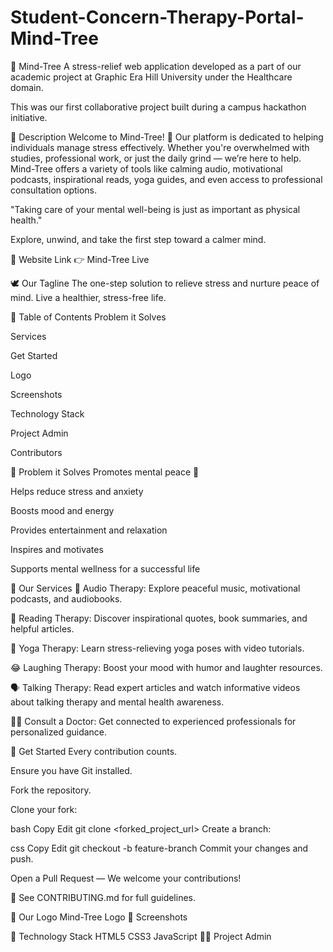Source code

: # Student-Concern-Therapy-Portal-Mind-Tree
🌿 Mind-Tree A stress-relief web application developed as a part of our academic project at Graphic Era Hill University under the Healthcare domain.

This was our first collaborative project built during a campus hackathon initiative.

📃 Description Welcome to Mind-Tree! 🌱 Our platform is dedicated to helping individuals manage stress effectively. Whether you're overwhelmed with studies, professional work, or just the daily grind — we’re here to help. Mind-Tree offers a variety of tools like calming audio, motivational podcasts, inspirational reads, yoga guides, and even access to professional consultation options.

"Taking care of your mental well-being is just as important as physical health."

Explore, unwind, and take the first step toward a calmer mind.

🔗 Website Link 👉 Mind-Tree Live

🕊 Our Tagline The one-step solution to relieve stress and nurture peace of mind. Live a healthier, stress-free life.

📝 Table of Contents Problem it Solves

Services

Get Started

Logo

Screenshots

Technology Stack

Project Admin

Contributors

🔎 Problem it Solves Promotes mental peace 🧘

Helps reduce stress and anxiety

Boosts mood and energy

Provides entertainment and relaxation

Inspires and motivates

Supports mental wellness for a successful life

💼 Our Services 🎵 Audio Therapy: Explore peaceful music, motivational podcasts, and audiobooks.

📖 Reading Therapy: Discover inspirational quotes, book summaries, and helpful articles.

🧘 Yoga Therapy: Learn stress-relieving yoga poses with video tutorials.

😂 Laughing Therapy: Boost your mood with humor and laughter resources.

🗣️ Talking Therapy: Read expert articles and watch informative videos about talking therapy and mental health awareness.

👨‍⚕️ Consult a Doctor: Get connected to experienced professionals for personalized guidance.

🚀 Get Started Every contribution counts.

Ensure you have Git installed.

Fork the repository.

Clone your fork:

bash Copy Edit git clone <forked_project_url> Create a branch:

css Copy Edit git checkout -b feature-branch Commit your changes and push.

Open a Pull Request — We welcome your contributions!

📘 See CONTRIBUTING.md for full guidelines.

🌱 Our Logo Mind-Tree Logo 📸 Screenshots

🧰 Technology Stack HTML5 CSS3 JavaScript 👩‍💼 Project Admin
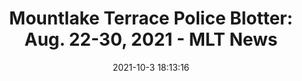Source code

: ---
"title": "Mountlake Terrace Police Blotter: Aug. 22-30, 2021 - MLT News"
"date": "2021-10-3 18:13:16"
"feed_name": "GOOGLENEWSCONSTRUCTION"
"feed_website": "https://news.google.com/search?q=construction%2Bincident&hl=en-US&gl=US&ceid=US:en"
"feed_rss": "https://news.google.com/rss/search?q=construction%2Bincident&hl=en-US&gl=US&ceid=US:en"
"link": "https://mltnews.com/mountlake-terrace-police-blotter-aug-22-30-2021/"
"source": "{'href': 'https://mltnews.com', 'title': 'MLT News'}"
"file": "_posts/2021-1-1-2ca46c40693d37c171487a4390a56a3cda870b40.md"
"accident": "0"
"drilling": "0"
"dead": "0"
"injured": "0"
"arrested": "0"
"where": "unknown site"
"causes": "unknown"
"place": "unknown place"
---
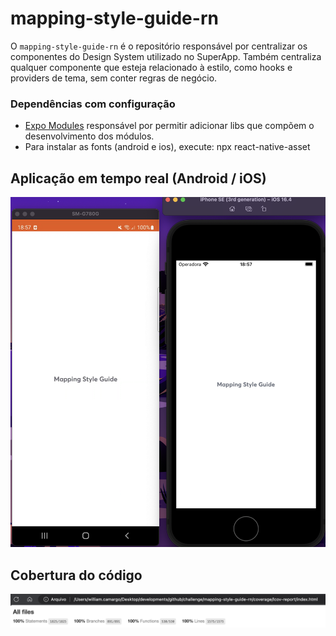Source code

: # mapping-style-guide-rn

O `mapping-style-guide-rn` é o repositório responsável por centralizar os componentes do Design System utilizado no SuperApp. Também centraliza qualquer componente que esteja relacionado à estilo, como hooks e providers de tema, sem conter regras de negócio.

### Dependências com configuração
* [Expo Modules](https://docs.expo.dev/bare/installing-expo-modules/) responsável por permitir adicionar libs que compõem o desenvolvimento dos módulos.
* Para instalar as fonts (android e ios), execute: npx react-native-asset


## Aplicação em tempo real (Android / iOS)
![aplicativo](./assets/img/aplicacao.png)

## Cobertura do código
![testes](./assets/img/testes.png)
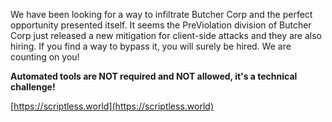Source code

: 
We have been looking for a way to infiltrate Butcher Corp and the perfect opportunity presented itself. It seems the PreViolation division of Butcher Corp just released a new mitigation for client-side attacks and they are also hiring. If you find a way to bypass it, you will surely be hired. We are counting on you!

**Automated tools are NOT required and NOT allowed, it's a technical challenge!**

[https://scriptless.world](https://scriptless.world)
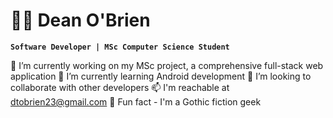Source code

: # 👨‍💻 Dean O'Brien

**`Software Developer | MSc Computer Science Student`**

🧪 I’m currently working on my MSc project, a comprehensive full-stack web application 
🤖 I’m currently learning Android development
👯 I’m looking to collaborate with other developers
📫 I'm reachable at dtobrien23@gmail.com
📖 Fun fact - I'm a Gothic fiction geek
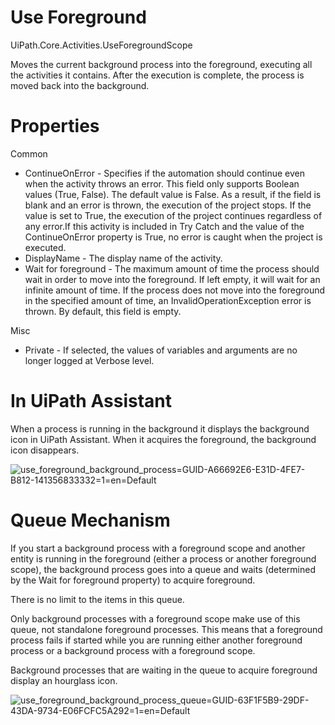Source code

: ﻿# Use Foreground

UiPath.Core.Activities.UseForegroundScope

Moves the current background process into the foreground, executing all the activities it
            contains. After the execution is complete, the process is moved back into the
            background.

# Properties

Common

* ContinueOnError - Specifies if the automation should continue even when the activity throws an error. This field only supports Boolean values (True, False). The default value is False. As a result, if the field is blank and an error is thrown, the execution of the project stops. If the value is set to True, the execution of the project continues regardless of any error.If this activity is included in Try Catch and the value of the ContinueOnError property is True, no error is caught when the project is executed.
* DisplayName - The display name of the activity.
* Wait for foreground - The maximum amount of time the process should wait in order to move into the foreground. If left empty, it will wait for an infinite amount of time. If the process does not move into the foreground in the specified amount of time, an InvalidOperationException error is thrown. By default, this field is empty.

Misc

* Private - If selected, the values of variables and arguments are no longer logged at Verbose level.

# In UiPath Assistant

When a
                process is running in the background it displays the background icon in UiPath
                    Assistant. When it acquires the foreground, the background icon
                disappears.

![use_foreground_background_process=GUID-A66692E6-E31D-4FE7-B812-141356833332=1=en=Default](/images/use_foreground_background_process=GUID-A66692E6-E31D-4FE7-B812-141356833332=1=en=Default.jpg)

# Queue Mechanism

If you
                start a background process with a foreground scope and another entity is running in
                the foreground (either a process or another foreground scope), the background
                process goes into a queue and waits (determined by the Wait for foreground
                property) to acquire foreground.

There is no limit to the items in this
                queue.

Only background processes with a foreground scope make use of this
                queue, not standalone foreground processes. This means that a foreground process
                fails if started while you are running either another foreground process or a
                background process with a foreground scope.

Background processes that are
                waiting in the queue to acquire foreground display an hourglass icon.

![use_foreground_background_process_queue=GUID-63F1F5B9-29DF-43DA-9734-E06FCFC5A292=1=en=Default](/images/use_foreground_background_process_queue=GUID-63F1F5B9-29DF-43DA-9734-E06FCFC5A292=1=en=Default.jpg)

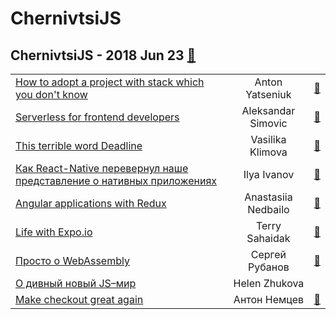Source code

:# ChernivtsiJS

## ChernivtsiJS - 2018 Jun 23 [:movie_camera:](https:&#x2F;&#x2F;www.youtube.com&#x2F;playlist?list&#x3D;PLt-pAIa9BS41XDcHK49CwzkOjEDB6eJ7q)
| | | |
| --- | :---: | --- |
| [How to adopt a project with stack which you don&#39;t know](https://youtu.be/N7Jcnd9n8m8)  | Anton Yatseniuk | [:notebook:](https://chernivtsi.js.org/how-to-adopt-project/)   |
| [Serverless for frontend developers](https://youtu.be/4xLis-ca4QY)  | Aleksandar Simovic | [:notebook:](https://chernivtsi.js.org/serverless-for-frontend-developers/)   |
| [This terrible word Deadline](https://youtu.be/LLGUAyWZhjc)  | Vasilika Klimova | [:notebook:](https://chernivtsi.js.org/this-terrible-word-deadline/)   |
| [Как React-Native перевернул наше представление о нативных приложениях](https://youtu.be/99Z9Q6jHfhg)  | Ilya Ivanov | [:notebook:](https://chernivtsi.js.org/react-native-and-native-apps/)   |
| [Angular applications with Redux](https://youtu.be/mMdHbr5aw0o)  | Anastasiia Nedbailo | [:notebook:](https://chernivtsi.js.org/angular-apps-with-redux/)   |
| [Life with Expo.io](https://youtu.be/mn6bDJ4w9mI)  | Terry Sahaidak | [:notebook:](https://chernivtsi.js.org/life-with-expo/)   |
| [Просто о WebAssembly](https://youtu.be/anVHSZtJhfc)  | Сергей Рубанов | [:notebook:](https://chernivtsi.js.org/webassembly-simplified/)   |
| [О дивный новый JS–мир](https://youtu.be/uNKuJANi4RU)  | Helen Zhukova |    |
| [Make checkout great again](https://youtu.be/EZofZgflsDk)  | Антон Немцев | [:notebook:](https://chernivtsi.js.org/payment-request-api/)   |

Try it –
Go through the records above and count the lines with the word "style" in them. Answer with the number only.

Solved exercise –
2